From USC and the evapotranspiration cools locally department:
Hidden, local climate impacts of drought-friendly vegetation
New research by USC Viterbi researchers explores the climate impact of drought vegetation efforts
To address the recent drought in California, policymakers have created incentives for homeowners to replace existing lawns with drought tolerant vegetation. However, new research from George Ban-Weiss, an assistant professor in the Astani Department of Civil and Environmental Engineering at the USC Viterbi School of Engineering, has found that these efforts might have some hidden consequences on local climate.
Ban-Weiss and post-doctoral scholar Pouya Vahmani used a model of the Los Angeles basin to investigate the climate impacts of widespread adoption of drought tolerant vegetation. Their findings, put forth in the article “Climatic Consequences of Adopting Drought Tolerant Vegetation over Los Angeles as a Response to the California Drought” in the journal Geophysical Research Letters, indicate that in fact, if all lawns were replaced with drought tolerant vegetation, that Angelenos could expect an average daytime warming of 1.3 degrees Fahrenheit due largely to decreased evaporative cooling, as irrigation is stopped. For the hottest regions of the Los Angeles basin, such as the inland empire and San Fernando valley, the researchers predict a daytime increase in temperature of 3.4 degrees Fahrenheit. Such temperature increases could exacerbate heatwaves, increase photochemical smog production, and increase air conditioning energy use.
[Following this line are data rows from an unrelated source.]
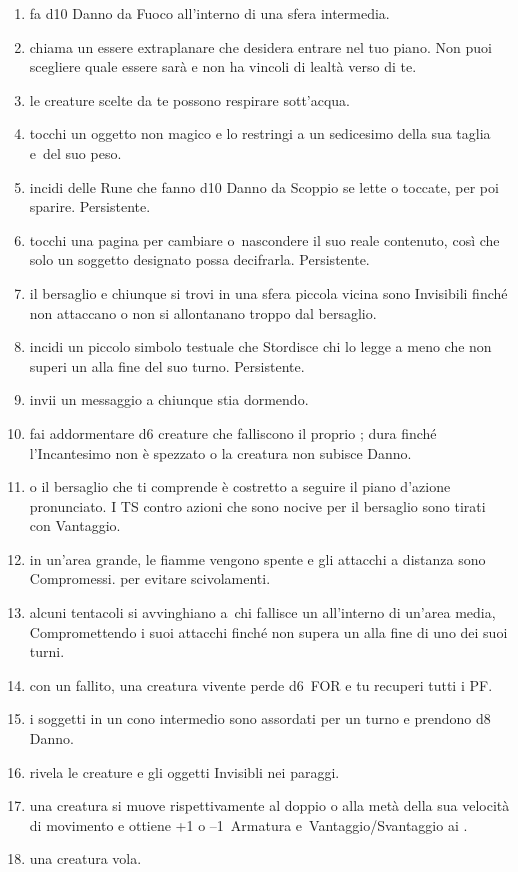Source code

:\documentclass[itdr]{subfiles}
\begin{document}
\begin{enumerate}
	\item {} fa d10 Danno da Fuoco all'interno di una sfera intermedia.
	\item {} chiama un essere extraplanare che desidera entrare nel tuo piano. Non puoi scegliere quale essere sarà e non ha vincoli di lealtà verso di te.
	\item {} le creature scelte da te possono respirare sott'acqua.
	\item {} tocchi un oggetto non magico e lo restringi a un sedicesimo della sua taglia e~del suo peso.
	\item {} incidi delle Rune che fanno d10 Danno da Scoppio se lette o toccate, per poi sparire. Persistente.
	\item {} tocchi una pagina per cambiare o~nascondere il suo reale contenuto, così che solo un soggetto designato possa decifrarla. Persistente.
	\item {} il bersaglio e chiunque si trovi in una sfera piccola vicina sono Invisibili finché non attaccano o non si allontanano troppo dal bersaglio.
	\item {} incidi un piccolo simbolo testuale che Stordisce chi lo legge a meno che non superi un  alla fine del suo turno. Persistente.
	\item {} invii un messaggio a chiunque stia dormendo.
	\item {} fai addormentare d6 creature che falliscono il proprio ; dura finché l'Incantesimo non è spezzato o la creatura non subisce Danno.
	\item {}  o il bersaglio che ti comprende è costretto a seguire il piano d'azione pronunciato. I TS contro azioni che sono nocive per il bersaglio sono tirati con Vantaggio.
	\item {} in un'area grande, le fiamme vengono spente e gli attacchi a distanza sono Compromessi.  per evitare scivolamenti.
	\item {} alcuni tentacoli si avvinghiano a~chi fallisce un  all'interno di un'area media, Compromettendo i suoi attacchi finché non supera un  alla fine di uno dei suoi turni.
	\item {} con un  fallito, una creatura vivente perde d6~FOR e tu recuperi tutti i PF.
	\item {} i soggetti in un cono intermedio sono assordati per un turno e prendono d8 Danno.
	\item {} rivela le creature e gli oggetti Invisibli nei paraggi.
	\item {} una creatura si muove rispettivamente al doppio o alla metà della sua velocità di movimento e ottiene +1 o --1~Armatura e~Vantaggio/Svantaggio ai .
	\item {} una creatura vola.
\end{enumerate}
\end{document}
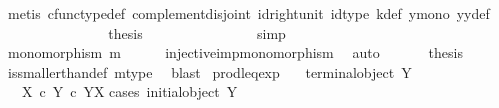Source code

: \begin{isabellebody}
\ {\isacharparenleft}{\kern0pt}metis\ cfunc{\isacharunderscore}{\kern0pt}type{\isacharunderscore}{\kern0pt}def\ complement{\isacharunderscore}{\kern0pt}disjoint\ id{\isacharunderscore}{\kern0pt}right{\isacharunderscore}{\kern0pt}unit\ id{\isacharunderscore}{\kern0pt}type\ k{\isacharunderscore}{\kern0pt}def\ y{}{\isacharunderscore}{\kern0pt}mono\ y{}y{}{\isacharunderscore}{\kern0pt}def{\isacharparenleft}{\kern0pt}{}{\isacharparenright}{\kern0pt}{\isacharparenright}{\kern0pt}\isanewline
\ \ \ \ \ \ \ \ \ \ \ \ \isamarkupfalse%
\ \isamarkupfalse%
\ {\isacharquery}{\kern0pt}thesis\isanewline
\ \ \ \ \ \ \ \ \ \ \ \ \ \ \isamarkupfalse%
\ simp\isanewline
\ \ \ \ \ \ \ \ \isamarkupfalse%
\isanewline
\ \ \ \ \ \ \isamarkupfalse%
\isanewline
\ \ \ \ \isamarkupfalse%
\isanewline
\ \ \isamarkupfalse%
\isanewline
\ \ \isamarkupfalse%
\ \isamarkupfalse%
\ {\isachardoublequoteopen}monomorphism\ m{\isachardoublequoteclose}\isanewline
\ \ \ \ \isamarkupfalse%
\ injective{\isacharunderscore}{\kern0pt}imp{\isacharunderscore}{\kern0pt}monomorphism\ \isamarkupfalse%
\ auto\ \isanewline
\ \ \isamarkupfalse%
\ \isamarkupfalse%
\ {\isacharquery}{\kern0pt}thesis\isanewline
\ \ \ \ \isamarkupfalse%
\ is{\isacharunderscore}{\kern0pt}smaller{\isacharunderscore}{\kern0pt}than{\isacharunderscore}{\kern0pt}def\ m{\isacharunderscore}{\kern0pt}type\ \isamarkupfalse%
\ blast\isanewline
{}\isamarkupfalse%
%
\endisatagproof
{\isafoldproof}%
%
\isadelimproof
\isanewline
%
\endisadelimproof
\isanewline
{}\isamarkupfalse%
\ prod{\isacharunderscore}{\kern0pt}leq{\isacharunderscore}{\kern0pt}exp{\isacharcolon}{\kern0pt}\isanewline
\ \ \ {\isachardoublequoteopen}{\isasymnot}{\isacharparenleft}{\kern0pt}terminal{\isacharunderscore}{\kern0pt}object\ Y{\isacharparenright}{\kern0pt}{\isachardoublequoteclose}\isanewline
\ \ \ {\isachardoublequoteopen}{\isacharparenleft}{\kern0pt}X\ {\isasymtimes}\isactrlsub c\ Y{\isacharparenright}{\kern0pt}\ {\isasymle}\isactrlsub c\ {\isacharparenleft}{\kern0pt}Y\isactrlbsup X\isactrlesup {\isacharparenright}{\kern0pt}{\isachardoublequoteclose}\isanewline
%
\isadelimproof
%
\endisadelimproof
%
\isatagproof
{}\isamarkupfalse%
{\isacharparenleft}{\kern0pt}cases\ {\isachardoublequoteopen}initial{\isacharunderscore}{\kern0pt}object\ Y{\isachardoublequoteclose}{\isacharparenright}{\kern0pt}\isanewline

\end{isabellebody}
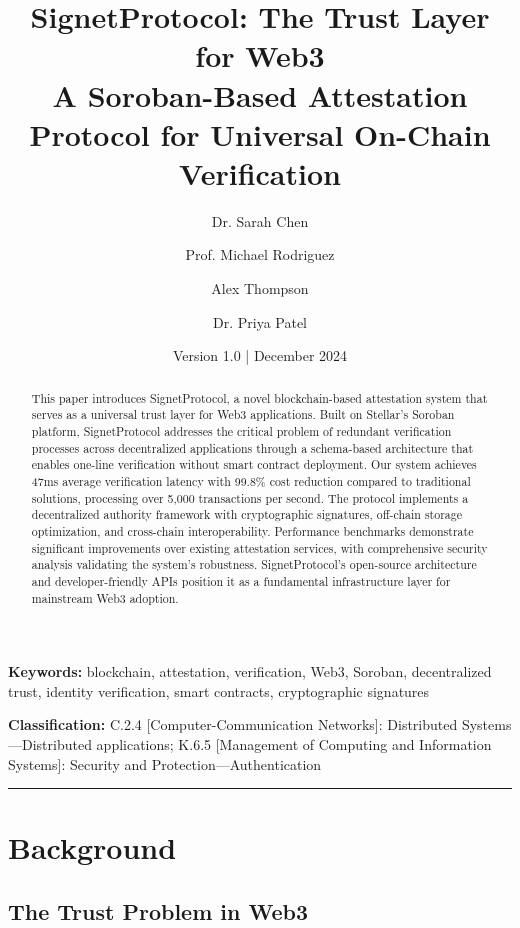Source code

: \documentclass[11pt,a4paper]{article}
\author[1]{Dr. Sarah Chen}
\author[1]{Prof. Michael Rodriguez}
\author[2]{Alex Thompson}
\author[1]{Dr. Priya Patel}
\affil[1]{Blockchain Research Institute, University of Technology}
\affil[2]{SignetProtocol Development Team}
\title{SignetProtocol: The Trust Layer for Web3\\A Soroban-Based Attestation Protocol for Universal On-Chain Verification}
\date{Version 1.0 | December 2024}
\begin{document}
\maketitle

\begin{abstract}
This paper introduces SignetProtocol, a novel blockchain-based attestation system that serves as a universal trust layer for Web3 applications. Built on Stellar's Soroban platform, SignetProtocol addresses the critical problem of redundant verification processes across decentralized applications through a schema-based architecture that enables one-line verification without smart contract deployment. Our system achieves 47ms average verification latency with 99.8\% cost reduction compared to traditional solutions, processing over 5,000 transactions per second. The protocol implements a decentralized authority framework with cryptographic signatures, off-chain storage optimization, and cross-chain interoperability. Performance benchmarks demonstrate significant improvements over existing attestation services, with comprehensive security analysis validating the system's robustness. SignetProtocol's open-source architecture and developer-friendly APIs position it as a fundamental infrastructure layer for mainstream Web3 adoption.
\end{abstract}

\textbf{Keywords:} blockchain, attestation, verification, Web3, Soroban, decentralized trust, identity verification, smart contracts, cryptographic signatures

\textbf{Classification:} C.2.4 [Computer-Communication Networks]: Distributed Systems---Distributed applications; K.6.5 [Management of Computing and Information Systems]: Security and Protection---Authentication

\vspace{0.5cm}
\hrule
\vspace{0.5cm}

\tableofcontents
\newpage

\section{Background}\label{sec:background}

\subsection{The Trust Problem in Web3}
\end{document}
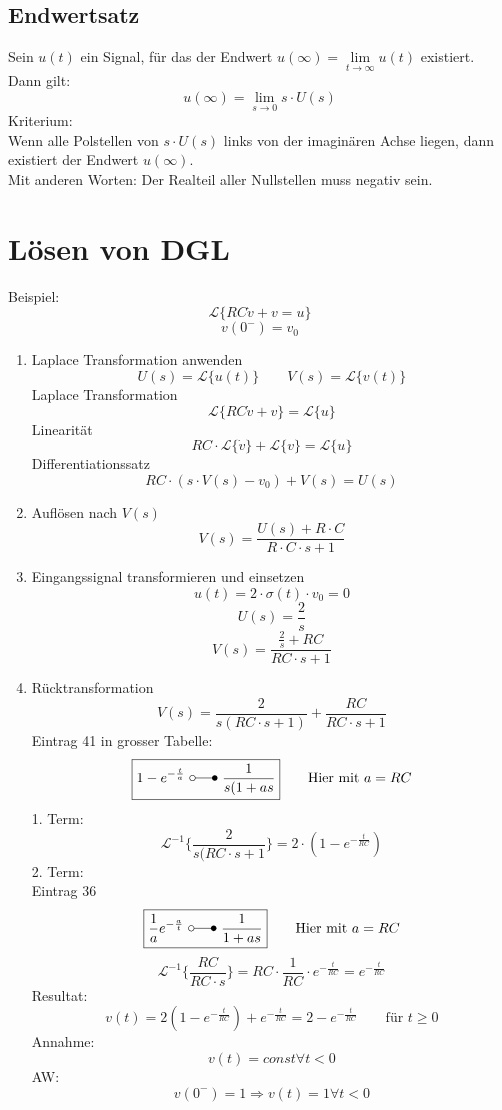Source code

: \subsection{Endwertsatz}
Sein $u(t)$ ein Signal, für das der Endwert 
$u(\infty) = \lim\limits_{t \to \infty} u(t)$ existiert. \\
Dann gilt: 
\[ u(\infty) = \lim\limits_{s \to 0} s \cdot U(s) \]
Kriterium: \\
Wenn alle Polstellen von $s \cdot U(s)$ links von der imaginären Achse liegen, 
dann existiert der Endwert $u(\infty)$. \\
Mit anderen Worten: Der Realteil aller Nullstellen muss negativ sein. 

\section{Lösen von DGL}
Beispiel:
\[ \mathcal{L} \{ R C \dot{v} + v = u \} \]
\[ v(0^-) = v_0 \]
\begin{enumerate}
  \item Laplace Transformation anwenden
        \[ U(s) = \mathcal{L} \{ u(t) \} \qquad V(s) = \mathcal{L} \{ v(t) \} \]
        Laplace Transformation
        \[ \mathcal{L} \{ R C \dot{v} + v \} = \mathcal{L} \{ u \} \]
        Linearität
        \[ R C \cdot \mathcal{L} \{ \dot{v} \} + \mathcal{L} \{ v \} 
        = \mathcal{L} \{ u \} \]
        Differentiationssatz
        \[ R C \cdot ( s \cdot V(s) - v_0 )  + V(s) = U(s) \]
  \item Auflösen nach $V(s)$
        \[ \boxed{V(s) = \frac{U(s) + R \cdot C}{R \cdot C \cdot s + 1}} \]
  \item Eingangssignal transformieren und einsetzen
        \[ u(t) = 2 \cdot \sigma(t) \cdot v_0 = 0 \]
        \[ U(s) = \frac{2}{s} \]
        \[ V(s) = \frac{\frac{2}{s} + RC}{RC \cdot s + 1} \]
  \item Rücktransformation
        \[ V(s) = \frac{2}{s (RC \cdot s + 1)}  + \frac{RC}{RC \cdot s + 1} \]
        Eintrag 41 in grosser Tabelle: 
        \[ \boxed{1 - e^{-\frac{t}{a}} ~ \laplace ~ \frac{1}{s(1 + a s}} 
        \qquad \text{Hier mit }a = RC \]
        1. Term: 
        \[ \mathcal{L}^{-1} \{ \frac{2}{s(RC \cdot s + 1} \} 
        = 2 \cdot (1 - e^{-\frac{t}{RC}}) \]
        2. Term: \\
        Eintrag 36
        \[ \boxed{\frac{1}{a} e^{-\frac{a}{t}} ~ \laplace ~ \frac{1}{1 + a s}} 
        \qquad \text{Hier mit }a = RC \]
        \[ \mathcal{L}^{-1} \{ \frac{RC}{RC \cdot s} \} 
        = RC \cdot \frac{1}{RC} \cdot e^{-\frac{t}{RC}} = e^{-\frac{t}{RC}} \]
        Resultat: 
        \[ v(t) = 2 (1 - e^{-\frac{t}{RC}}) + e^{-\frac{t}{RC}} 
        = 2 - e^{-\frac{t}{RC}} \qquad \text{für }t \geq 0 \]
        Annahme: 
        \[ v(t) = const \forall t < 0 \]
        AW: 
        \[ v(0^-) = 1 \Rightarrow v(t) = 1 \forall t < 0 \] 
\end{enumerate}
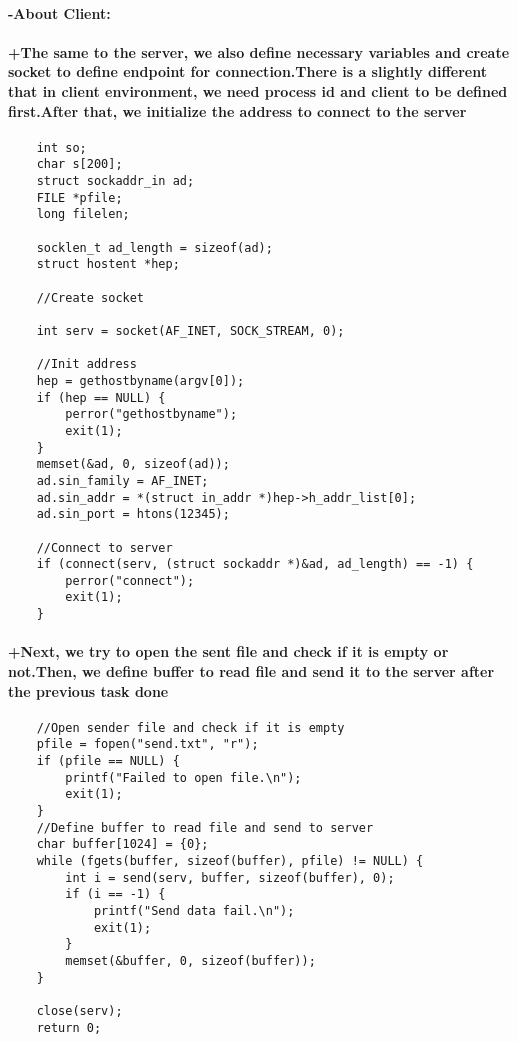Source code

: \documentclass{article}
\begin{document}
\paragraph{-About Client:}
\paragraph{+The same to the server, we also define necessary variables and create socket to define endpoint for connection.There is a slightly different that in client environment, we need process id and client to be defined first.After that, we initialize the address to connect to the server}
\begin{verbatim}
    int so;
    char s[200];
    struct sockaddr_in ad;
    FILE *pfile;
    long filelen;

    socklen_t ad_length = sizeof(ad);
    struct hostent *hep;

    //Create socket

    int serv = socket(AF_INET, SOCK_STREAM, 0);

    //Init address
    hep = gethostbyname(argv[0]);
    if (hep == NULL) {
        perror("gethostbyname");
        exit(1);
    }
    memset(&ad, 0, sizeof(ad));
    ad.sin_family = AF_INET;
    ad.sin_addr = *(struct in_addr *)hep->h_addr_list[0];
    ad.sin_port = htons(12345);

    //Connect to server
    if (connect(serv, (struct sockaddr *)&ad, ad_length) == -1) {
        perror("connect");
        exit(1);
    }
\end{verbatim}

\paragraph{+Next, we try to open the sent file and check if it is empty or not.Then, we define buffer to read file and send it to the server after the previous task done}
\begin{verbatim}
    //Open sender file and check if it is empty
    pfile = fopen("send.txt", "r");
    if (pfile == NULL) {
        printf("Failed to open file.\n");
        exit(1);
    }
    //Define buffer to read file and send to server
    char buffer[1024] = {0};
    while (fgets(buffer, sizeof(buffer), pfile) != NULL) {
        int i = send(serv, buffer, sizeof(buffer), 0);
        if (i == -1) {
            printf("Send data fail.\n");
            exit(1);
        }
        memset(&buffer, 0, sizeof(buffer));
    }

    close(serv);
    return 0;
\end{verbatim}
\end{document}
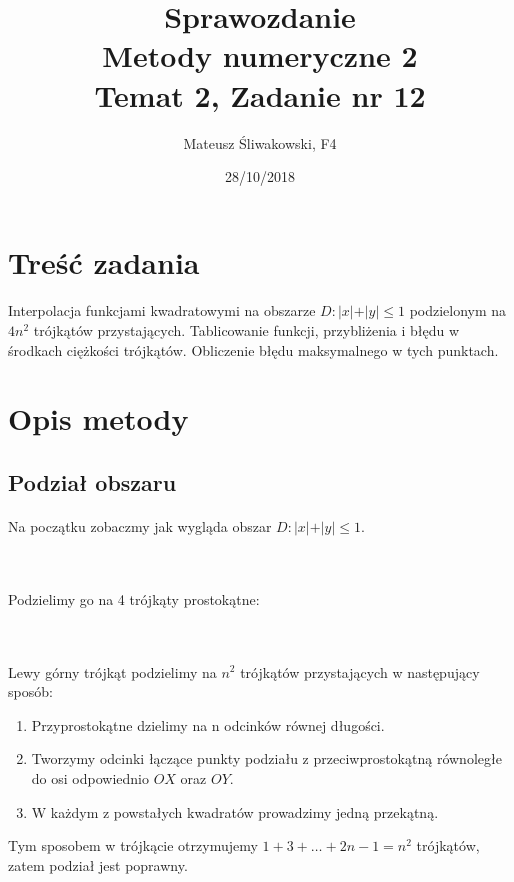 \documentclass{article}
\title{Sprawozdanie \\Metody numeryczne 2 \\\textbf{Temat 2, Zadanie nr 12}}
\date{28/10/2018}
\author{Mateusz Śliwakowski, F4}
\begin{document}
  \maketitle
	  \newpage

\section{Treść zadania}
\paragraph{}
Interpolacja funkcjami kwadratowymi na obszarze $D: \vert x \vert + \vert y \vert \leq 1$ podzielonym na $4n^2$ trójkątów przystających. Tablicowanie funkcji, przybliżenia i błędu w środkach ciężkości trójkątów. Obliczenie błędu maksymalnego w tych punktach.
\section{Opis metody}
\subsection{Podział obszaru}
\paragraph{}
Na początku zobaczmy jak wygląda obszar $D: \vert x \vert + \vert y \vert \leq 1$.\\\\
\\
Podzielimy go na 4 trójkąty prostokątne:\\\\
\\
Lewy górny trójkąt podzielimy na $n^2$ trójkątów przystających w następujący sposób:
\begin{enumerate}
\item Przyprostokątne dzielimy na n odcinków równej długości.
\item Tworzymy odcinki łączące punkty podziału z przeciwprostokątną równoległe do osi odpowiednio $OX$ oraz $OY$.
\item W każdym z powstałych kwadratów prowadzimy jedną przekątną.
\end{enumerate}
Tym sposobem w trójkącie otrzymujemy $1 + 3 + \dots + 2n-1 = n^2$ trójkątów, zatem podział jest poprawny.
\end{document}
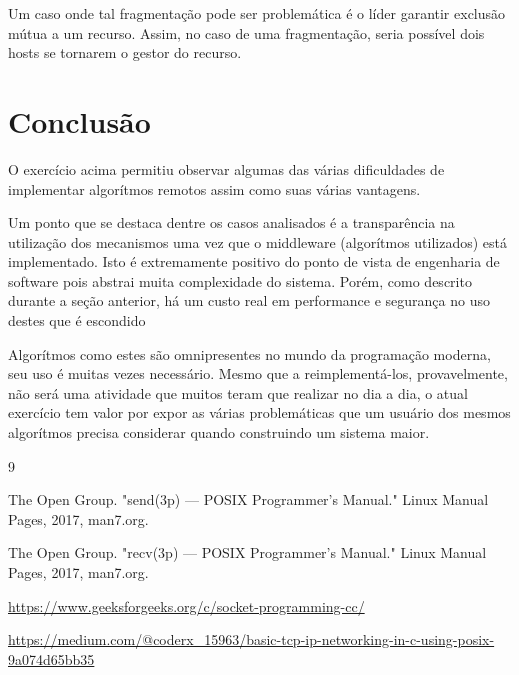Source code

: \documentclass{article}
\begin{document}
Um caso onde tal fragmentação pode ser problemática é o líder garantir exclusão
mútua a um recurso. Assim, no caso de uma fragmentação, seria possível dois
hosts se tornarem o gestor do recurso.


\section{Conclusão}
O exercício acima permitiu observar algumas das várias dificuldades de
implementar algorítmos remotos assim como suas várias vantagens.

Um ponto que se destaca dentre os casos analisados é a transparência na
utilização dos mecanismos uma vez que o middleware (algorítmos utilizados) está
implementado. Isto é extremamente positivo do ponto de vista de engenharia de
software pois abstrai muita complexidade do sistema. Porém, como descrito
durante a seção anterior, há um custo real em performance e segurança no uso
destes que é escondido

Algorítmos como estes são omnipresentes no mundo da programação moderna, seu uso
é muitas vezes necessário. Mesmo que a reimplementá-los, provavelmente, não será
uma atividade que muitos teram que realizar no dia a dia, o atual exercício tem
valor por expor as várias problemáticas que um usuário dos mesmos algorítmos
precisa considerar quando construindo um sistema maior.

\begin{thebibliography}{9}

  The Open Group. "send(3p) — POSIX Programmer's Manual." Linux Manual Pages, 2017, man7.org.

  The Open Group. "recv(3p) — POSIX Programmer's Manual." Linux Manual Pages, 2017, man7.org.

  \url{https://www.geeksforgeeks.org/c/socket-programming-cc/}

  \url{https://medium.com/@coderx_15963/basic-tcp-ip-networking-in-c-using-posix-9a074d65bb35}

\end{thebibliography}
\end{document}
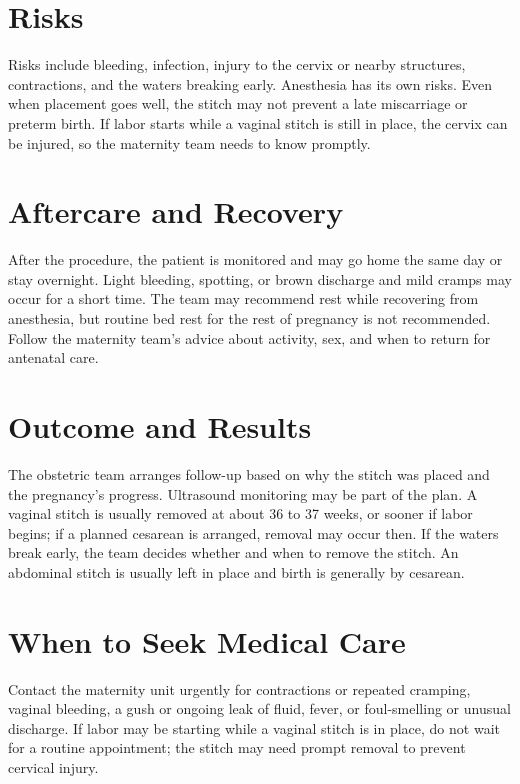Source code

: \section*{Risks}
Risks include bleeding, infection, injury to the cervix or nearby structures, contractions, and the waters breaking early. Anesthesia has its own risks. Even when placement goes well, the stitch may not prevent a late miscarriage or preterm birth. If labor starts while a vaginal stitch is still in place, the cervix can be injured, so the maternity team needs to know promptly.

\section*{Aftercare and Recovery}
After the procedure, the patient is monitored and may go home the same day or stay overnight. Light bleeding, spotting, or brown discharge and mild cramps may occur for a short time. The team may recommend rest while recovering from anesthesia, but routine bed rest for the rest of pregnancy is not recommended. Follow the maternity team's advice about activity, sex, and when to return for antenatal care.

\section*{Outcome and Results}
The obstetric team arranges follow-up based on why the stitch was placed and the pregnancy's progress. Ultrasound monitoring may be part of the plan. A vaginal stitch is usually removed at about 36 to 37 weeks, or sooner if labor begins; if a planned cesarean is arranged, removal may occur then. If the waters break early, the team decides whether and when to remove the stitch. An abdominal stitch is usually left in place and birth is generally by cesarean.

\section*{When to Seek Medical Care}
Contact the maternity unit urgently for contractions or repeated cramping, vaginal bleeding, a gush or ongoing leak of fluid, fever, or foul-smelling or unusual discharge. If labor may be starting while a vaginal stitch is in place, do not wait for a routine appointment; the stitch may need prompt removal to prevent cervical injury.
However, one effect of widespread planting of drought tolerant vegetation– which the researchers believe could counteract these higher daytime temperatures– is an even greater decrease in nighttime temperatures. The researchers forecast that the average nighttime temperature decrease could be as much as 6 degrees Fahrenheit. Lower nighttime temperatures are important for preventing adverse human health consequences like heat stroke or even death during heat waves, says Ban-Weiss. People, especially vulnerable populations like the elderly, need temperatures to reduce sufficiently at night to allow their bodies to recover from high daytime temperatures and prevent heat-related illness.
“Our interest in this topic was initially piqued because we hypothesized that the reductions in irrigation associated with adopting drought-tolerant vegetation would cause temperature increases,” says Ban-Weiss. “We were surprised to find the reduced temperature signal at nighttime. But this actually has a simple physical explanation, since reducing soil moisture decreases upward heat fluxes from the sub-surface to the surface at night, subsequently reducing surface temperatures.”
“Our research highlights how water and climate are intimately coupled,” says Ban-Weiss. “You can’t change one without effecting the other.”